4:15am and we’re wandering down the road under the guidance of our headlamps. The growing snowbanks begin to dominant our path and before long our thin strip of dry ground is just a fond memory.
Sunrise finds us at the Taggert and Wilson Backcountry Huts. Footprints lead here and there but we believe the road dips down momentarily before climbing towards the western horizon. A bit of confusion and debate ensues before we decide to beeline it through towards the clearing, more or less. As we leave the trees we begin an ugly sidehill traverse. I head up the steep hill, drop my pack and apply some sunscreen before the area heats up too much. Upon finishing the task, Sarah and Dwight are still nowhere to be seen. What’s going on? Back at the crest, I notice they decided to take the longer, gentler way around. Alright, it’s time to catch up.

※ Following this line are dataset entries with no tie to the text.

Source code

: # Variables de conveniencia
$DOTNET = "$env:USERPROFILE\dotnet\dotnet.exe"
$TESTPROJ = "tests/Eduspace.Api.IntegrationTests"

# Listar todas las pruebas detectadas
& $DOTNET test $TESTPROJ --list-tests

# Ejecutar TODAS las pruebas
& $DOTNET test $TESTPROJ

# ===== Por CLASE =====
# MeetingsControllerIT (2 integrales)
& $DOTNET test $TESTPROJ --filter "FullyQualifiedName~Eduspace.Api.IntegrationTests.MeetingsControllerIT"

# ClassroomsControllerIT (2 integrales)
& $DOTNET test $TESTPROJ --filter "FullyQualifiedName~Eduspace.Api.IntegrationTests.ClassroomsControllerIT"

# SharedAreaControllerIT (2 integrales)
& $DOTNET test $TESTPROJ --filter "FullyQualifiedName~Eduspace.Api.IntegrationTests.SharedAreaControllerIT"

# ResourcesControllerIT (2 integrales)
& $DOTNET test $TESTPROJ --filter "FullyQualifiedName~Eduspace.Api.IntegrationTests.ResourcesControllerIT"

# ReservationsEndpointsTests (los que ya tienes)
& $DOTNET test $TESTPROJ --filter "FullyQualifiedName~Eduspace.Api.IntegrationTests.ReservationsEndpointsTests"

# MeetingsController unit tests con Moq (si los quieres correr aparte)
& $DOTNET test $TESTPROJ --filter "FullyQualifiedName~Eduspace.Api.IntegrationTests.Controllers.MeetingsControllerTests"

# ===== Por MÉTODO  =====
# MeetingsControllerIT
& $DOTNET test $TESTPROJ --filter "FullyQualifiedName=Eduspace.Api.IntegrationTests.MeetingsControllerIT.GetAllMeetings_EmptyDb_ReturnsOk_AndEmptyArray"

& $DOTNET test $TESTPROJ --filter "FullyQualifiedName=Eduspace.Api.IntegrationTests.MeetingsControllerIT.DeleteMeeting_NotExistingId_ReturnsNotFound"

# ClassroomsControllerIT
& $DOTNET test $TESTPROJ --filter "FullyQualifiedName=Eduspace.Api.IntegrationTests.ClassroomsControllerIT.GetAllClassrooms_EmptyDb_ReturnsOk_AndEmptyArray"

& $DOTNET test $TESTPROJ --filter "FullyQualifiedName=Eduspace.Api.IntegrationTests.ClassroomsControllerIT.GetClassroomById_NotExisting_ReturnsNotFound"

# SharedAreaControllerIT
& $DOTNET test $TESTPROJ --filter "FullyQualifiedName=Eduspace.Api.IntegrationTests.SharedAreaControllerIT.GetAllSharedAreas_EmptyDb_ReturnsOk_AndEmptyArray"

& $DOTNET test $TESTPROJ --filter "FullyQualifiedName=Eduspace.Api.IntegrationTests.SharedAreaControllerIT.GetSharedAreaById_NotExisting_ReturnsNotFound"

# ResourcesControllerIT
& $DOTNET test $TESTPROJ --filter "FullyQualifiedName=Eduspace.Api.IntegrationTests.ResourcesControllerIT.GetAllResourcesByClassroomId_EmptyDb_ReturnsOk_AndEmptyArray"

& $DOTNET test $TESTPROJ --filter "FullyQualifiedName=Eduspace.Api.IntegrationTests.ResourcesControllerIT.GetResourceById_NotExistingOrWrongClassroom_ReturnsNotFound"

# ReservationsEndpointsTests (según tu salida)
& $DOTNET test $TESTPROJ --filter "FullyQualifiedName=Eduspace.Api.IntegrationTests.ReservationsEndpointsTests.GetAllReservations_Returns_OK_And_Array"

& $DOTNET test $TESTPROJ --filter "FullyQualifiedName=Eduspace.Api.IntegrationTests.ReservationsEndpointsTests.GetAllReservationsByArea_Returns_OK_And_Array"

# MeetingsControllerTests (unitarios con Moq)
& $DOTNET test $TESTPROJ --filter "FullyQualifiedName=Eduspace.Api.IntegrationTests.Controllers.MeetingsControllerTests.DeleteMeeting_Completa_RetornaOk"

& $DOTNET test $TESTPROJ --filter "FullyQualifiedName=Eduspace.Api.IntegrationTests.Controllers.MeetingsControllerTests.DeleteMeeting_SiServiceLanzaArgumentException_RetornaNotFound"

Once we regroup we settle in for the slog up to the West Pearl-Greg Mace saddle. The views are top-notch; Castle’s East Face draws our gaze. Wow, that is impressive! I’ll have to put that one on the mental to-do list.
Castle's East Face
West Pearl doesn’t look too shabby either in the early morning light. Wonder if that face will make a nice glissade?
West Pearl in Morning Light
Forget the glissade, for now, there’s Pearl, and the sun! Now warmer, we decide to take five for a snack before getting back at it.
After restarting, Dwight and Sarah get ahead as I spend quality time shooting photos. Everywhere I turn the snow-covered Elks provide a wonderful sensory overload, but I should catch up with the rest of the team.
Sarah and Dwight, the Pearl Hunters
The flats between us and Pearl fly by and soon the three of us are turning the corner into the Amphitheater. Pearl’s North Face is the dominant feature despite its less than overbearing appearance.
Pearl Mountain, The North Face Amphitheater
We stroll through the Amphitheater a ways before deciding it’s going to get steep enough to require crampons. Dwight gets his on quickly and starts up the incline while Sarah and I are still fumbling around putting ours on. Soon enough, we follow suit.
The lower section isn’t rough whatsoever, but it is steep enough to remind me(for the 1,000th time) that I need an longer ice axe. Dwight’s waiting at the crest of the lower hill. Here we decide on a line between the bare, scree patch and the cornice on Pearl’s North Ridge. Dwight and I take turns kicking steps up the mellow face. We gain vertical rapidly.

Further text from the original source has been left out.